Sousveillance - in Literature

In Literature

  • We (novel) by Yevgeny Zamyatin.
  • 1984.
  • The Light of Other Days – A novel set in a world with a complete lack of privacy; anyone can view the activities of anyone or anything else, including looking into the past.
  • The Transparent Society.
  • Lacey and His Friends – A novel set in a world where nothing is private, where privacy is illegal and where private acts are monitored by camera continuously. Some of these records are unavailable except to authorized investigators. Small exceptions for passwords and other authorization systems are allowed (boxes over keyboards), etc. David Drake basically envisions a world without any privacy whatsoever, where the privacy of the powerful is regarded as a threat by the society.

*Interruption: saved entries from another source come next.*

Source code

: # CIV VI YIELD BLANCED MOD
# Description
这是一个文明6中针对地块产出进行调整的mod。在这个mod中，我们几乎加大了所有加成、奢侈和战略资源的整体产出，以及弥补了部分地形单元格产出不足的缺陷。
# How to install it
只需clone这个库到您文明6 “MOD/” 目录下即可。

  • The Neanderthal Parallax – A parallel-worlds novel, in which Neanderthals inhabit the alternate Earth. Their justice system (and part of the plot) depends on an embedded forearm implant that continuously records everything in your environment and transmits it to the alibi archive, accessible by your word or by court order. Thus any observer or close relative of a victim can report a crime and open that part of the archive to investigators, effectively ending most serious crime.
  • Earth – A novel set in the future, where personal cameras are ubiquitous and privacy is at best rare and often unavailable.
  • Freeze Frame – Is a film featuring Sousveillance.
  • The Final Cut – Another film featuring sousveillance.
  • Stranger in a Strange Land – Robert A. Heinlein's 1961 novel features characters whose profession of Fair Witness serves the function to act as human cameras to impartially observe and recall, but not interact in, events and human interactions, thus serving as a functional sort of sousveillance.
  • Blue Remembered Earth - Alastair Reynolds's 2012 novel where Earth and most of the Solar System are "The Surveilled World". The only unsurveilled areas where people live are under the Earth's oceans and on the dark side of the Moon.